The SRDC had been in contact with Pennsylvania’s State Historic Preservation Office (SHPO) earlier in the project because the swing bridge is also a truss bridge—a class of bridge the SHPO takes particular efforts to save. Along with PennDOT, the SHPO oversees certain preservation reviews on behalf of the Federal Highway Administration. The goal is to consider the effect of a project on historic resources and seek ways to avoid, minimize, or mitigate adverse impacts. Among the possible solutions: sale and relocation.
That’s right, PennDOT literally has a bridge they’d like to sell you. In fact, the Schuylkill River Swing Bridge is one of them, assuming Thursday’s NEPA public meeting doesn’t result in overwhelmingly negative feedback that leads to significant changes to the current proposal.
Because of the federal funds, the bridge project had to follow the full NHPA process, which required a consultant to evaluate whether the bridge could be rehabbed. Upon a finding that it could not, that led to an alternatives analysis with six options. Ultimately, the SRDC, PennDOT, the City of Philadelphia, and the Coast Guard landed on replacing the old truss with a much lighter—and therefore easier to spin with a less expensive motor—truss structure.
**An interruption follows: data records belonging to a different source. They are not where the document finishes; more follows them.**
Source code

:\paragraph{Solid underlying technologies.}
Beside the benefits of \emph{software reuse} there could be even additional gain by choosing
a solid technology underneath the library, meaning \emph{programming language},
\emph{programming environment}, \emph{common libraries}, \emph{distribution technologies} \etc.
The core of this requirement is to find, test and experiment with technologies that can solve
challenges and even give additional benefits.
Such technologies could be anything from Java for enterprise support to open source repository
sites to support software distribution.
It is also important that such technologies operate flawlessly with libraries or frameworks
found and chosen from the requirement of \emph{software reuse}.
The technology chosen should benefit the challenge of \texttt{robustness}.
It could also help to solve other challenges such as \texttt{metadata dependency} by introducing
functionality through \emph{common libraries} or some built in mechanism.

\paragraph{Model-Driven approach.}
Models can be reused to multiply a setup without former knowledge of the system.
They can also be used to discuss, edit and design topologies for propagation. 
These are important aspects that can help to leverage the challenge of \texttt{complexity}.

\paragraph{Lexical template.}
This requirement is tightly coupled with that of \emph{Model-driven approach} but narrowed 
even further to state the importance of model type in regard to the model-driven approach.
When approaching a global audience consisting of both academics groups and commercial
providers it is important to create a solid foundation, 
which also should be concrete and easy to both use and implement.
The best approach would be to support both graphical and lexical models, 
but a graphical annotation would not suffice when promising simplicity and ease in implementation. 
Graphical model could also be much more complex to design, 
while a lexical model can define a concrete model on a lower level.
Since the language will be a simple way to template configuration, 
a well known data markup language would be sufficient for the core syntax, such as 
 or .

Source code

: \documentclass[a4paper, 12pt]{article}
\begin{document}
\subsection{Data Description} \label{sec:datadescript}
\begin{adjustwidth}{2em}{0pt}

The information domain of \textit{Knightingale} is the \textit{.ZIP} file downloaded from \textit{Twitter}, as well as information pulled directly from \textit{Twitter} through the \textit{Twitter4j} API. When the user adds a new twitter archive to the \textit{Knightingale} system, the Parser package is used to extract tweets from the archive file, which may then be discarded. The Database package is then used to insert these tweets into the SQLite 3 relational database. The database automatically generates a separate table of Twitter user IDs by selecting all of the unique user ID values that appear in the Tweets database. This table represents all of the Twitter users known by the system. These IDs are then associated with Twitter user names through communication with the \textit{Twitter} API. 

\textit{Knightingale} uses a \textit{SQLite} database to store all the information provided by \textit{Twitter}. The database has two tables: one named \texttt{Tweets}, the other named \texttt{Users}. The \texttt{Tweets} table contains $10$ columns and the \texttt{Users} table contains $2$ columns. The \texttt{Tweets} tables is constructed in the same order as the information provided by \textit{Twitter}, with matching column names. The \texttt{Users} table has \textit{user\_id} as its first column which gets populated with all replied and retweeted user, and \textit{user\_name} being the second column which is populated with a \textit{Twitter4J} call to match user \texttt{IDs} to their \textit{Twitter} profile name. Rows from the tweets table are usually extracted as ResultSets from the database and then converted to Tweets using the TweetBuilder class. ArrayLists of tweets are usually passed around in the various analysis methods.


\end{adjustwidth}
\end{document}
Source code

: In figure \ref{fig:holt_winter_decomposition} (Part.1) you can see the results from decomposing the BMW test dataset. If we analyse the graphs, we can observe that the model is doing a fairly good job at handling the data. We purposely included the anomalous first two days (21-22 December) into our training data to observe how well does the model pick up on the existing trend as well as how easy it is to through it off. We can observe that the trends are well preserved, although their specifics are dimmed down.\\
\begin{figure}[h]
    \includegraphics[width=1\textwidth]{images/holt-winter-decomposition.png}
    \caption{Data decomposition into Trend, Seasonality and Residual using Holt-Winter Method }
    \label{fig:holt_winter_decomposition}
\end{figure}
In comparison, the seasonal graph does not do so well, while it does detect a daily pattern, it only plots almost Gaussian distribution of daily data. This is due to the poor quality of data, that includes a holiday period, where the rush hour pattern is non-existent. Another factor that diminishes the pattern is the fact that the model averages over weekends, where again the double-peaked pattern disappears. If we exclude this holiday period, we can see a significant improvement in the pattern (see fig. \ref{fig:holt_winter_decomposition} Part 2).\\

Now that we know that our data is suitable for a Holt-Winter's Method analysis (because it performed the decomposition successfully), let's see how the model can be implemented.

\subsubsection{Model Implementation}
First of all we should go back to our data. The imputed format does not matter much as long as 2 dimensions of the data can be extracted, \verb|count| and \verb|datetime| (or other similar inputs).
That replaced the original plans for reusing the original bridge’s truss by raising it up 35 feet to allow boats to pass underneath—the Coast Guard said that wasn’t high enough for the tugboats.
That choice, however, lead to the finding of an “adverse effect” during the preservation review because it meant moving the bridge out of its original context, said Amy Kim, PennDOT’s project manager for this proposal. Under federal preservation requirements, such a finding requires avoidance, minimization or mitigation. Here, the plan is to minimize and mitigate the damage by reusing as much as possible, adding historic markers, and employing a similar looking truss design.
While all of the local commenters, including the Preservation Alliance for Greater Philadelphia, signed off on the plan, some out-of-state bridge preservationists pressed harder for a deeper look at rehabilitating the original structure, leading to delays.
Those delays matter because TIGER grant funds need to be “obligated”—set to be spent— within two years of approval. That makes June 30th a hard deadline for having all the design plans in order and ready for contractor bids.
The specific historic preservation process is technically separate but related to the more comprehensive NEPA process. But SRDC needed the historic preservation approval in place before it could advance on the NEPA approvals. After feedback from the public and perhaps some further tweaks to the design, the plans should be ready to go. Both Kim and Syrnick expect the project to make the June 30th deadline.
The public open house to provide feedback on the new bridge plans will be held at Bartram’s Garden on Thursday, January 5 from 4:30 to 7:30 p.m. Attendees do not need to stay the entire time, and members of the SRDC and PennDOT design teams will be in attendance to answer questions.